(Record set begins)

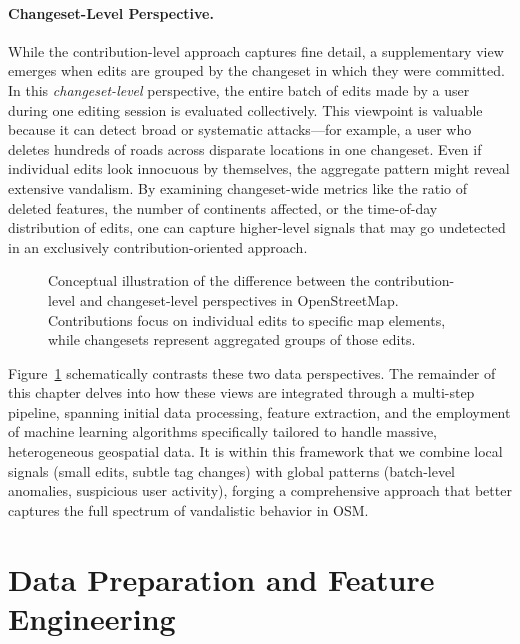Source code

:\documentclass[
    13pt, %
    a4paper, %
    twoside, 
    DIV14, %
    listof=totoc, %
    bibliography=totoc, %
    index=totoc, %
    headsepline
]{scrreprt}
\begin{document}
\paragraph{Changeset-Level Perspective.}
While the contribution-level approach captures fine detail, a supplementary view emerges when edits are grouped by the changeset in which they were committed. In this \emph{changeset-level} perspective, the entire batch of edits made by a user during one editing session is evaluated collectively. This viewpoint is valuable because it can detect broad or systematic attacks—for example, a user who deletes hundreds of roads across disparate locations in one changeset. Even if individual edits look innocuous by themselves, the aggregate pattern might reveal extensive vandalism. By examining changeset-wide metrics like the ratio of deleted features, the number of continents affected, or the time-of-day distribution of edits, one can capture higher-level signals that may go undetected in an exclusively contribution-oriented approach.

\vspace{1em}
\begin{figure}[htbp]
    \centering
    \caption{Conceptual illustration of the difference between the contribution-level and changeset-level perspectives in OpenStreetMap. Contributions focus on individual edits to specific map elements, while changesets represent aggregated groups of those edits.}
    \label{fig:contrib_vs_changeset}
\end{figure}

\vspace{1em}
\noindent
Figure~\ref{fig:contrib_vs_changeset} schematically contrasts these two data perspectives. The remainder of this chapter delves into how these views are integrated through a multi-step pipeline, spanning initial data processing, feature extraction, and the employment of machine learning algorithms specifically tailored to handle massive, heterogeneous geospatial data. It is within this framework that we combine local signals (small edits, subtle tag changes) with global patterns (batch-level anomalies, suspicious user activity), forging a comprehensive approach that better captures the full spectrum of vandalistic behavior in OSM.

\section{Data Preparation and Feature Engineering}
\label{sec:data_preparation}
\end{document}
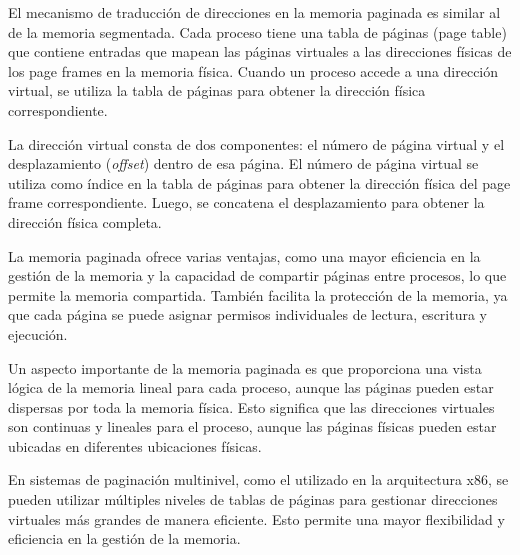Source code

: \documentclass[../main.tex]{subfiles}
\begin{document}
\begin{enumerate}
\begin{itemize}
                        El mecanismo de traducción de direcciones en la memoria paginada es similar al de la memoria segmentada. Cada proceso tiene una tabla de páginas (page table) que contiene entradas que mapean las páginas virtuales a las direcciones físicas de los page frames en la memoria física. Cuando un proceso accede a una dirección virtual, se utiliza la tabla de páginas para obtener la dirección física correspondiente.
                        
                        La dirección virtual consta de dos componentes: el número de página virtual y el desplazamiento (\textit{offset}) dentro de esa página. El número de página virtual se utiliza como índice en la tabla de páginas para obtener la dirección física del page frame correspondiente. Luego, se concatena el desplazamiento para obtener la dirección física completa.
                        
                        La memoria paginada ofrece varias ventajas, como una mayor eficiencia en la gestión de la memoria y la capacidad de compartir páginas entre procesos, lo que permite la memoria compartida. También facilita la protección de la memoria, ya que cada página se puede asignar permisos individuales de lectura, escritura y ejecución.
                        
                        Un aspecto importante de la memoria paginada es que proporciona una vista lógica de la memoria lineal para cada proceso, aunque las páginas pueden estar dispersas por toda la memoria física. Esto significa que las direcciones virtuales son continuas y lineales para el proceso, aunque las páginas físicas pueden estar ubicadas en diferentes ubicaciones físicas.
                        
                        En sistemas de paginación multinivel, como el utilizado en la arquitectura x86, se pueden utilizar múltiples niveles de tablas de páginas para gestionar direcciones virtuales más grandes de manera eficiente. Esto permite una mayor flexibilidad y eficiencia en la gestión de la memoria.
                        

\end{itemize}
\end{enumerate}
\end{document}

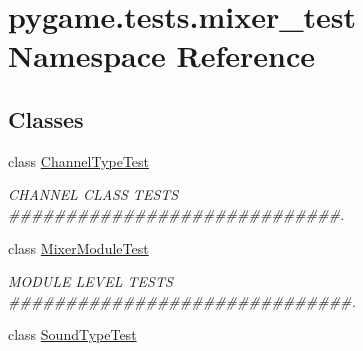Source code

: \hypertarget{namespacepygame_1_1tests_1_1mixer__test}{}\section{pygame.\+tests.\+mixer\+\_\+test Namespace Reference}
\label{namespacepygame_1_1tests_1_1mixer__test}
\subsection*{Classes}
\begin{DoxyCompactItemize}
\item 
class \hyperlink{classpygame_1_1tests_1_1mixer__test_1_1_channel_type_test}{Channel\+Type\+Test}
\begin{DoxyCompactList}\small\item\em C\+H\+A\+N\+N\+EL C\+L\+A\+SS T\+E\+S\+TS \#\#\#\#\#\#\#\#\#\#\#\#\#\#\#\#\#\#\#\#\#\#\#\#\#\#\#\#\#. \end{DoxyCompactList}\item 
class \hyperlink{classpygame_1_1tests_1_1mixer__test_1_1_mixer_module_test}{Mixer\+Module\+Test}
\begin{DoxyCompactList}\small\item\em M\+O\+D\+U\+LE L\+E\+V\+EL T\+E\+S\+TS \#\#\#\#\#\#\#\#\#\#\#\#\#\#\#\#\#\#\#\#\#\#\#\#\#\#\#\#\#\#. \end{DoxyCompactList}\item 
class \hyperlink{classpygame_1_1tests_1_1mixer__test_1_1_sound_type_test}{Sound\+Type\+Test}
\end{DoxyCompactItemize}

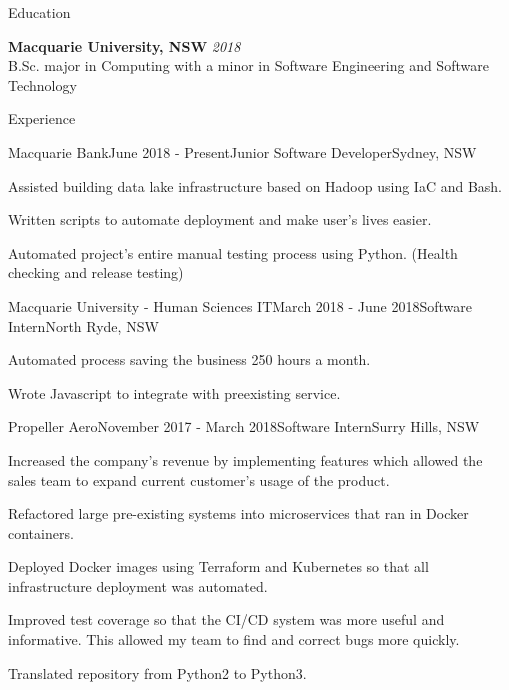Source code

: \documentclass{resume} %
\begin{document}

\begin{rSection}{Education}

{\bf Macquarie University, NSW} \hfill {\em 2018} \\ 
B.Sc. major in Computing with a minor in Software Engineering and Software Technology\\

\end{rSection}


\begin{rSection}{Experience}


\begin{rSubsection}{Macquarie Bank}{June 2018 - Present}{Junior Software Developer}{Sydney, NSW}
\item Assisted building data lake infrastructure based on Hadoop using IaC and Bash.
\item Written scripts to automate deployment and make user's lives easier.
\item Automated project's entire manual testing process using Python. (Health checking and release testing) 
\end{rSubsection}

\begin{rSubsection}{Macquarie University - Human Sciences IT}{March 2018 - June 2018}{Software Intern}{North Ryde, NSW}
\item Automated process saving the business 250 hours a month.
\item Wrote Javascript to integrate with preexisting service.
\end{rSubsection}

\begin{rSubsection}{Propeller Aero}{November 2017 - March 2018}{Software Intern}{Surry Hills, NSW}
\item Increased the company's revenue by implementing features which allowed the sales team to expand current customer's usage of the product.
\item Refactored large pre-existing systems into microservices that ran in Docker containers. 
\item Deployed Docker images using Terraform and Kubernetes so that all infrastructure deployment was automated.
\item Improved test coverage so that the CI/CD system was more useful and informative. This allowed my team to find and correct bugs more quickly.
\item Translated repository from Python2 to Python3.
\end{rSubsection}

\end{rSection}
\end{document}
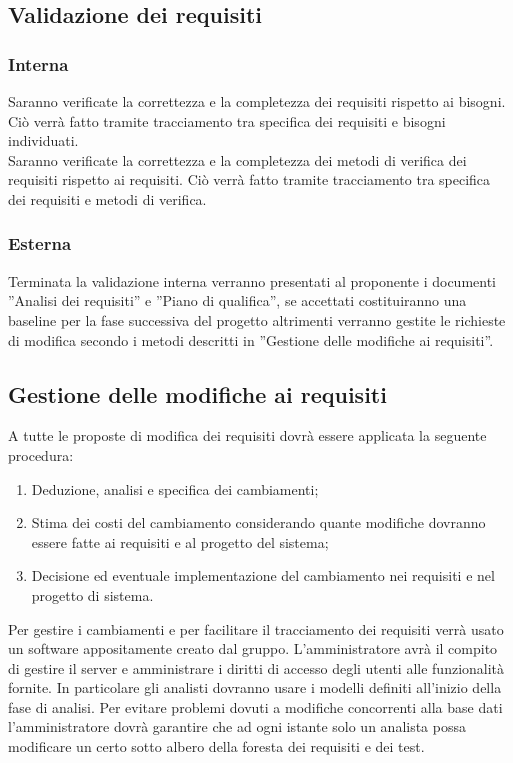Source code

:		\subsection{Validazione dei requisiti}{
			\subsubsection{Interna}{
				Saranno verificate la correttezza e la completezza dei requisiti rispetto ai bisogni. Ciò verrà fatto tramite tracciamento tra specifica dei requisiti e bisogni individuati.\\Saranno verificate la correttezza e la completezza dei metodi di verifica dei requisiti
				rispetto ai requisiti. Ciò verrà fatto tramite tracciamento tra specifica dei requisiti e metodi di verifica.
			}
				\subsubsection{Esterna}{
					Terminata la validazione interna verranno presentati al proponente i documenti ”Analisi dei requisiti” e ”Piano di qualifica”, se accettati costituiranno una baseline per la fase successiva del progetto altrimenti verranno gestite le richieste di modifica secondo i metodi descritti in ”Gestione delle modifiche ai requisiti”.
				}
		}
		\subsection{Gestione delle modifiche ai requisiti}{
			A tutte le proposte di modifica dei requisiti dovrà essere applicata la seguente procedura:
			\begin{enumerate}
				\item Deduzione, analisi e specifica dei cambiamenti;
				\item Stima dei costi del cambiamento considerando quante modifiche dovranno essere fatte ai requisiti\ped{g} e al progetto del sistema;
				\item Decisione ed eventuale implementazione del cambiamento nei requisiti\ped{g} e nel progetto di sistema.
			\end{enumerate}
			Per gestire i cambiamenti e per facilitare il tracciamento dei requisiti verrà usato un software appositamente creato dal gruppo. L’amministratore avrà il compito di gestire il server e amministrare i diritti di accesso degli utenti alle funzionalità fornite. In particolare gli analisti dovranno usare i modelli definiti all’inizio della fase di analisi. Per evitare problemi dovuti a modifiche concorrenti alla base dati l’amministratore dovrà garantire che ad ogni istante solo un analista possa modificare un certo sotto albero della foresta dei requisiti e dei test.
			}
			
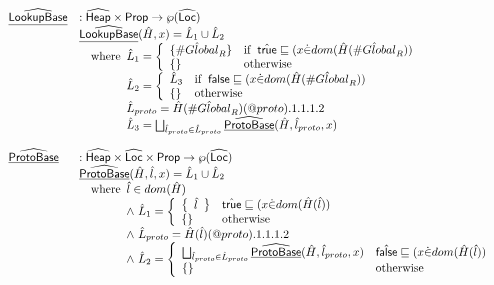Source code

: \documentclass{article}
\makeatletter
\newcommand{\SF}[1]{\mbox{\textsf{#1}}}
\newcommand{\wherec}[1]{{\rm where}\begin{array}[t]{l}#1\end{array}}
\newcommand{\ifc}[1]{{\rm if}\begin{array}[t]{l}#1\end{array}}
\newcommand{\owc}{{\rm otherwise}}
\newcommand{\Prop}{\SF{Prop}}
\newcommand{\abs}[1]{\widehat{\SF{#1}}}
\newcommand{\aHeap}{\abs{Heap}}
\newcommand{\aLoc}{\abs{Loc}}
\newcommand{\set}[1]{\left\{\begin{array}{l}#1\end{array}\right\}}
\newcommand{\powerset}[1]{\wp(#1)}
\newcommand{\ahf}[1]{\widehat{\underline{\sf #1}}}
\newcommand{\varprop}[1]{@#1}
\newcommand{\avarloc}[1]{\hat{\##1}}
\newcommand{\vfalse}{\SF{false}}
\newcommand{\atrue}{\hat{\SF{true}}}
\newcommand{\afalse}{\hat{\SF{false}}}
\makeatother
\begin{document}
\[\begin{array}{ll}
\\
\\
\ahf{LookupBase} & : \aHeap \times \Prop \rightarrow \powerset{\aLoc}\\
&
  \ahf{LookupBase}(\hat{H},x)
   = \hat{L}_1\cup\hat{L}_2\\
& \quad\wherec{
  \hat{L}_1 = \left\{
    \begin{array}{ll}
      \{\avarloc{Global}_R\}
      & \ifc{\atrue\sqsubseteq(x \dot{\in} dom(\hat{H}(\avarloc{Global}_R))} \\
      \{\}
      & \owc \\
    \end{array}\right. \\
  \hat{L}_2 = \left\{
    \begin{array}{ll}
      \hat{L}_3
      & \ifc{\vfalse\sqsubseteq(x \dot{\in} dom(\hat{H}(\avarloc{Global}_R))}\\
      \{\}
      & \owc \\
    \end{array}\right. \\
  \hat{L}_{proto} = \hat{H}(\avarloc{Global}_R)(\varprop{proto}).1.1.1.2\\
  \hat{L}_3 = 
    \bigsqcup_{\hat{l}_{proto}\in\hat{L}_{proto}}
    \ahf{ProtoBase}(\hat{H}, \hat{l}_{proto}, x)\\
}\\
\\

\ahf{ProtoBase} & : \aHeap \times \aLoc \times \Prop \rightarrow \powerset{\aLoc}\\
  & \ahf{ProtoBase}(\hat{H},\hat{l},x)
    = \hat{L}_1\cup\hat{L}_2\\
  & \quad\wherec{
      \hat{l} \in dom(\hat{H})\\
      \land\ \hat{L}_1 =
        \left\{
          \begin{array}{ll}
            \set{\hat{l}} & \atrue\sqsubseteq(x \dot{\in} dom(\hat{H}(\hat{l}))\\
            \set{} & \owc \\
          \end{array}
        \right.\\
        \land\ \hat{L}_{proto} = \hat{H}(\hat{l})(\varprop{proto}).1.1.1.2\\
      \land\ \hat{L}_2 =
        \left\{
          \begin{array}{ll}
            \bigsqcup_{\hat{l}_{proto}\in\hat{L}_{proto}}\ahf{ProtoBase}(\hat{H},\hat{l}_{proto},x)
            & \afalse\sqsubseteq(x \dot{\in} dom(\hat{H}(\hat{l}))\\
            \set{} & \owc \\
          \end{array}
        \right.\\
        
}
\end{array}\]
\end{document}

(Record set ends)

> Task to complete
Extract all lines of the records above that include "tramite".

> Answer section
				Saranno verificate la correttezza e la completezza dei requisiti rispetto ai bisogni. Ciò verrà fatto tramite tracciamento tra specifica dei requisiti e bisogni individuati.\\Saranno verificate la correttezza e la completezza dei metodi di verifica dei requisiti
				rispetto ai requisiti. Ciò verrà fatto tramite tracciamento tra specifica dei requisiti e metodi di verifica.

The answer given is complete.